Rampage

Been one hell of a night. Canada went on a rampage last nght. He went into a mutual room that we've frequented over the past 18 months (on a daily basis) and threw our dirty laundry all through the lobby. He posted intimate pictures of me that I had given him in confidence (as lovers do at times) on his msn, and people were logging in deliberately to take part of my humiliation.

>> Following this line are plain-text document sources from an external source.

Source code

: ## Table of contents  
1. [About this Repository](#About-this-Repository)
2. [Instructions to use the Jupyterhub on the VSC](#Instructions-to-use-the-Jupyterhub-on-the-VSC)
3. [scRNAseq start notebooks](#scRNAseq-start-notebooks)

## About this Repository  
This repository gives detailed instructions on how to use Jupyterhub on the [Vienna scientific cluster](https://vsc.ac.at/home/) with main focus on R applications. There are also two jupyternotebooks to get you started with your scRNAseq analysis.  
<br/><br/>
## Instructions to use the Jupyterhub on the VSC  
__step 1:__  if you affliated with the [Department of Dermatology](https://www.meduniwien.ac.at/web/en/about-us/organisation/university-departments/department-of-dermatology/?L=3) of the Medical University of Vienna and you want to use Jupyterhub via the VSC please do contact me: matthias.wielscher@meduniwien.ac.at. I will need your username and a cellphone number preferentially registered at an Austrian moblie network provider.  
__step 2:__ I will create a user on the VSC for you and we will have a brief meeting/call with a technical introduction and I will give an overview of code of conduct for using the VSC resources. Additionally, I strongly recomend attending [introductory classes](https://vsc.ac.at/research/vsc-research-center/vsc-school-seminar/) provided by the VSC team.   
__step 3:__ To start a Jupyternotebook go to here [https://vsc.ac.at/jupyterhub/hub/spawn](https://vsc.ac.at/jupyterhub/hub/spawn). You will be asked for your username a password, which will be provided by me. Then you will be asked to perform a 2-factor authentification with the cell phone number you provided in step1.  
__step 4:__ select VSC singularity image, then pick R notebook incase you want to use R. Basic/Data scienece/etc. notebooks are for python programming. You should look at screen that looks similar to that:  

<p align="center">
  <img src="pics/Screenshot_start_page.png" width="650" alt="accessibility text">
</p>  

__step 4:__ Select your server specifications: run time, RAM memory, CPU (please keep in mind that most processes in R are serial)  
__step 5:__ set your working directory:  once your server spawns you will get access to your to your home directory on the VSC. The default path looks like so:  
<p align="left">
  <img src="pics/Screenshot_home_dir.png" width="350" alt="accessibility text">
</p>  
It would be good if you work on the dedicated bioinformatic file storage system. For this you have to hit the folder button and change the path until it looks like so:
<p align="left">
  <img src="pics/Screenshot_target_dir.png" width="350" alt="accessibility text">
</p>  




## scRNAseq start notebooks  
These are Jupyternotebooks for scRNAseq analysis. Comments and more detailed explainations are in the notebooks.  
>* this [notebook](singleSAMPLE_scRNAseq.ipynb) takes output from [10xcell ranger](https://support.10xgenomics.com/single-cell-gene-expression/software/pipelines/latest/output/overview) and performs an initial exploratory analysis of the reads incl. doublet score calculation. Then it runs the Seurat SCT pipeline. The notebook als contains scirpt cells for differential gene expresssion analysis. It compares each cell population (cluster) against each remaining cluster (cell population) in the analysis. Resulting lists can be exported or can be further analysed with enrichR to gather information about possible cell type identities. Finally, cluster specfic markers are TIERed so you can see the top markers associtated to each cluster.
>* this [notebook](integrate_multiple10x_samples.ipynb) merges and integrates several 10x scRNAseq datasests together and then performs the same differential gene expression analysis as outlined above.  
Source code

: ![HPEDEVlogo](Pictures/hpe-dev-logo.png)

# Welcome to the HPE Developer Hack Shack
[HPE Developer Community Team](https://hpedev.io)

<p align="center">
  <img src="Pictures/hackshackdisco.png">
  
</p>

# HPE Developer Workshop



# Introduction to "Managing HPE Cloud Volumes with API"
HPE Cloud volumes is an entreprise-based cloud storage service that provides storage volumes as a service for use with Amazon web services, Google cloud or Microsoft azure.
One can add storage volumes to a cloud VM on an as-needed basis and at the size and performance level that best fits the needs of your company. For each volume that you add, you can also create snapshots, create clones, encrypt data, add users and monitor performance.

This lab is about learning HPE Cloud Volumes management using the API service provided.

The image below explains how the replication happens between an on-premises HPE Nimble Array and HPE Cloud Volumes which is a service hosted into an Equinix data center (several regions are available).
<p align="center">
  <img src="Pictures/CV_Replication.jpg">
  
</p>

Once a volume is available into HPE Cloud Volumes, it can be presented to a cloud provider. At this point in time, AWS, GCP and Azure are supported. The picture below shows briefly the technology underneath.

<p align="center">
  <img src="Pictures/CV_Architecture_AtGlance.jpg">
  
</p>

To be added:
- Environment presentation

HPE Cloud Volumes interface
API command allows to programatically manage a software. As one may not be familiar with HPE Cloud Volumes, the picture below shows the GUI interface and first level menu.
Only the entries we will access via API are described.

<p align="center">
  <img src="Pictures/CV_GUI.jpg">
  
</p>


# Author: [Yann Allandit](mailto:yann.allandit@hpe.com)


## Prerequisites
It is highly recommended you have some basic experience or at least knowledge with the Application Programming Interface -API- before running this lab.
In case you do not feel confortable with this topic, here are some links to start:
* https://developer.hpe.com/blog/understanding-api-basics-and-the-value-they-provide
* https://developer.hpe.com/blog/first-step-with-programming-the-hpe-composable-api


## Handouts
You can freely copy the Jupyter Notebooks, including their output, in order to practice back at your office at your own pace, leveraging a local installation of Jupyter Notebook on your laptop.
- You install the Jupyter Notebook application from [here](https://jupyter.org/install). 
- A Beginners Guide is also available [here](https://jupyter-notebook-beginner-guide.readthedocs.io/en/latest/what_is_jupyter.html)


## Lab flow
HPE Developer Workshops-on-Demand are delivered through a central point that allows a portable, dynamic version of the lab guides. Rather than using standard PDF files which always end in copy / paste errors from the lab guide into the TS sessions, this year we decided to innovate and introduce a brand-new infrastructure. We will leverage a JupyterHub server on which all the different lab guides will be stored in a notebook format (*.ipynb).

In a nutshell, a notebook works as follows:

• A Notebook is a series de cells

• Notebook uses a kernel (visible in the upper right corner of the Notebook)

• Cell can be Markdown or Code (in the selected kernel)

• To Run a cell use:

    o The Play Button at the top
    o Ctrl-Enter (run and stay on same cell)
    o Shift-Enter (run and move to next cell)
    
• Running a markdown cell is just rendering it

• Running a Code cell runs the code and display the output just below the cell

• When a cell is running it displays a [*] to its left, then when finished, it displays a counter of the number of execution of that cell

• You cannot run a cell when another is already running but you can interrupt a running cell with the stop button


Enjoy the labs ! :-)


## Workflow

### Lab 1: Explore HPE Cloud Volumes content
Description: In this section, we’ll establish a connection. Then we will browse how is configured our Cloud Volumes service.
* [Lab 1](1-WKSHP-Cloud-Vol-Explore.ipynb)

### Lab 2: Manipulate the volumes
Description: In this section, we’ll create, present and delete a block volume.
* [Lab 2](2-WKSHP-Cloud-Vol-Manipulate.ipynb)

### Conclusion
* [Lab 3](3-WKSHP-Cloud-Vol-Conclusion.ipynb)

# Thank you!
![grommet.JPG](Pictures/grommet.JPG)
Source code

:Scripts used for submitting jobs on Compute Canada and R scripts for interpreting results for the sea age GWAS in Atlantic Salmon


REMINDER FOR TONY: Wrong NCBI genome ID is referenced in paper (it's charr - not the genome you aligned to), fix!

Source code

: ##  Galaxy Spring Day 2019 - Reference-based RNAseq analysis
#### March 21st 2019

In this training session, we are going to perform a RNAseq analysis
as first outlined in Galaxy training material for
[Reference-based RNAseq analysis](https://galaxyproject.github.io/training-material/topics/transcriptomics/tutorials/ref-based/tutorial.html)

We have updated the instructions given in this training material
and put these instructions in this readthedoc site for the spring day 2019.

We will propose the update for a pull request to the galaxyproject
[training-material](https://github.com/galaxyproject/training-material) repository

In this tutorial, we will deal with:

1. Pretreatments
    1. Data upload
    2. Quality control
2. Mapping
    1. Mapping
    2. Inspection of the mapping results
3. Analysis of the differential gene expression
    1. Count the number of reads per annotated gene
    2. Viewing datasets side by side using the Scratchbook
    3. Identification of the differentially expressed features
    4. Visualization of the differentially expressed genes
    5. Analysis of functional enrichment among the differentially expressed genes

My phone rang several times, starting at 4am this morning and each time I answered it was hung up in my ear. He's pissed...big time. He eventually spoke to me on the last call...forced me into a corner and refused to stop harrassing me unless I told him I didn't love him, that I'd never loved him and that I loved England more. I couldn't say it. After much tooing and froing and a lot of him yelling questions but not allowing me to answer....I said "I do love you, but I love him more"...that's apparently not what he wanted to hear, but he said goodbye and hung up.

The turmoil about choice and what to do about this whole situation has haunted me for several weeks now. It had to be done and I have to be strong about it. If I had any doubt that I'd made the wrong decision, this has only confirmed that I made the right one. I realise he's angry, and fair enough....he has a right to be.

It's a shame that things get to the stage where people become bitter and twisted about life and love in general. There is always fall out caused by such episodes. But as unhappy as I am about hurting him so badly, and as uncertain as I am about my future with England, I have to be true to myself first and foremost...and if I lose England due to any of this, so be it...I have noone to blame but myself. But I have to give it my all to see where it goes. I owe that much to him.

Here's to fresh starts and strength of character...I need both to get through this. 2005 has got to be the year for me, I want to stop deliberating over every last detail of every damn thing that goes on. I need my life back.